Yes. I should have said no more than that the %d *may* not be wrong.
Some implementations might ignore what they might know of strlen thus
rendering the format, oddly, OK. This is probably no more than
Francine Neary was saying in the first place -- I have not added
anything!

Your other point, elsewhere, that once there is one UB all bets are
off makes this sort of exercise rather odd.

 

[William Hughes]

Eric Sosman wrote, On 19/08/07 15:43:

[...]
No I believe malloc(0) can never return null -

Would reading section 7.20.3 paragraph 1 of the language
Standard alter your belief?

"[...] If the size of the space requested is zero,
the behavior is implementation-defined: either a
null pointer is returned, or the behavior is as if
the size were some nonzero value, except that the
returned pointer shall not be used to access an object."

after all, how could it
not be possible to allocate 0 bytes of memory!

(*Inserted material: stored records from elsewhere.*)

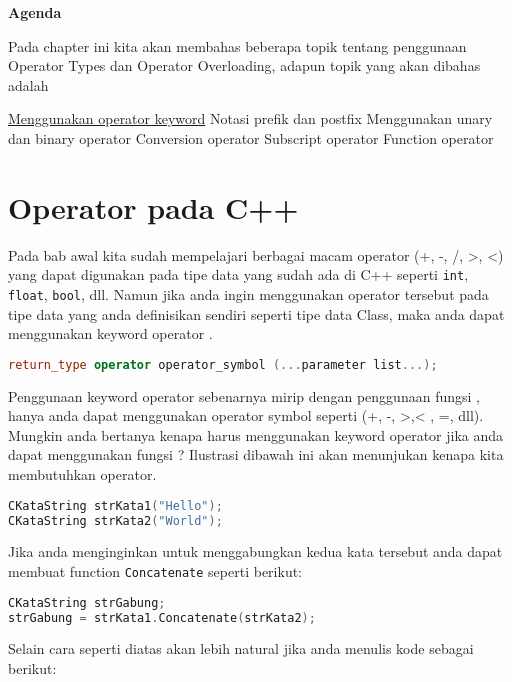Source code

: \textbf{Agenda}

Pada chapter ini kita akan membahas beberapa topik tentang penggunaan
Operator Types dan Operator Overloading, adapun topik yang akan dibahas
adalah

\begin{outline}
\1
  \protect\hyperlink{operator-pada-cpp}{Menggunakan operator keyword}
\1
  Notasi prefik dan postfix
\1
  Menggunakan unary dan binary operator
\1
  Conversion operator
\1
  Subscript operator
\1
  Function operator
\end{outline}

\section{Operator pada C++}\label{operator-pada-cpp}

Pada bab awal kita sudah mempelajari berbagai macam operator (+, -, /,
\textgreater{}, \textless{}) yang dapat digunakan pada tipe data yang
sudah ada di C++ seperti \texttt{int}, \texttt{float}, \texttt{bool},
dll. Namun jika anda ingin menggunakan operator tersebut pada tipe data
yang anda definisikan sendiri seperti tipe data Class, maka anda dapat
menggunakan keyword operator .

\begin{lstlisting}[language=c++, numbers=none]
return_type operator operator_symbol (...parameter list...);
\end{lstlisting}

Penggunaan keyword operator sebenarnya mirip dengan penggunaan fungsi ,
hanya anda dapat menggunakan operator symbol seperti (+, -,
\textgreater{},\textless{} , =, dll). Mungkin anda bertanya kenapa harus
menggunakan keyword operator jika anda dapat menggunakan fungsi ?
Ilustrasi dibawah ini akan menunjukan kenapa kita membutuhkan operator.

\begin{lstlisting}[language=c++, numbers=none]
CKataString strKata1("Hello");
CKataString strKata2("World");
\end{lstlisting}

Jika anda menginginkan untuk menggabungkan kedua kata tersebut anda
dapat membuat function \texttt{Concatenate} seperti berikut:

\begin{lstlisting}[language=c++, numbers=none]
CKataString strGabung;
strGabung = strKata1.Concatenate(strKata2);
\end{lstlisting}

Selain cara seperti diatas akan lebih natural jika anda menulis kode
sebagai berikut:

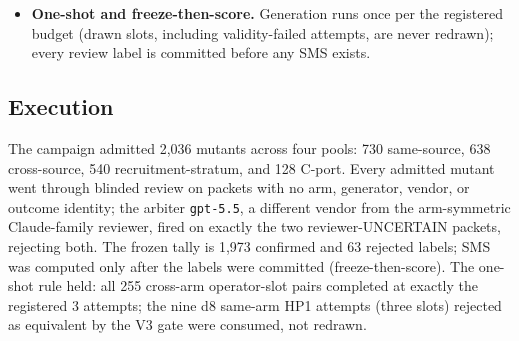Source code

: \documentclass[manuscript,screen,review]{acmart}
\begin{document}
\begin{itemize}
  the verdict. \emph{v1.2}: after a gateway
  quota event, the Claude-family roles moved to the session harness;
  non-Anthropic generation and the arbiter stayed on the gateway. The change
  is arm-symmetric (one reviewer sees both arms' blinded packets), so it
  cannot bias \(\Delta\delta\); the registered extra rich-class slots
  relocated into a dedicated harness recruitment stratum over the 15 rich
  PUTs (registered floor \(m_s = 11\), executed as 36 slots per PUT) with
  pooling pre-declared. Neither amendment moves a threshold, estimand,
  decision rule, or seed, and both precede any outcome, so neither can be
  selection on the response.
\item
  \textbf{One-shot and freeze-then-score.} Generation runs once per the
  registered budget (drawn slots, including validity-failed attempts, are
  never redrawn); every review label is committed before any SMS exists.
\end{itemize}

\subsection{Execution}\label{study4-execution}

The campaign admitted 2{,}036 mutants across four pools: 730 same-source, 638
cross-source, 540 recruitment-stratum, and 128 C-port. Every admitted mutant
went through blinded review on packets with no arm, generator, vendor, or
outcome identity; the arbiter \texttt{gpt-5.5}, a different vendor from the
arm-symmetric Claude-family reviewer, fired on exactly the two
reviewer-UNCERTAIN packets, rejecting both. The frozen tally is 1{,}973
confirmed and 63 rejected labels; SMS was computed only after the labels were
committed (freeze-then-score). The one-shot rule held: all 255 cross-arm
operator-slot pairs completed at exactly the registered 3 attempts; the nine
d8 same-arm HP1 attempts (three slots) rejected as equivalent by the V3 gate
were consumed, not redrawn.
\end{document}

Most likely, because it fails to allocate the internal
bookkeeping space it uses for keeping track of the addresses
it has returned that have not yet been free()d.

There's a potentially interesting quibble here, for people
interested in quibbles. The Standard requires (same paragraph)
that memory obtained from malloc() be "disjoint" from all other
objects, which is not quite the same as requiring that it have
an address different from that of all other objects. Since the
value of malloc(0) cannot be used to access an object, it could
be argued that the program cannot test disjointness without
engaging in undefined behavior anyhow.

The following does not invoke undefined behaviour since you are always
allowed to test for equality (the first byte is 1 beyond the end which
is still OK or you could not free it)...

#include <stdlib.h>
#include <stdio.h>

int main(void)
{
void *p1 = malloc(0);
void *p2 = malloc(0);

if (p1==NULL || p2==NULL)
puts("At least one null pointer returned");
else if (p1==p2)
puts("Regions are not disjoint");
else
puts("Regions are disjoint");

free(p1);
free(p2);

return 0;

}

All this does is to check if p1 is the same as p2.
The question is

Does the fact that p1 = p2 mean that the memory area
pointed to by p1 is not disjoint to the memory area pointed
to by p2?

This clearly depends on the meaning assigned to disjoint. If we take

A memory area A is disjoint to a memory area B iff there does not
exist a byte that belongs to both A and B

then any two memory areas of zero bytes are disjoint, in particular,
a memory area of zero bytes is disjoint to itself.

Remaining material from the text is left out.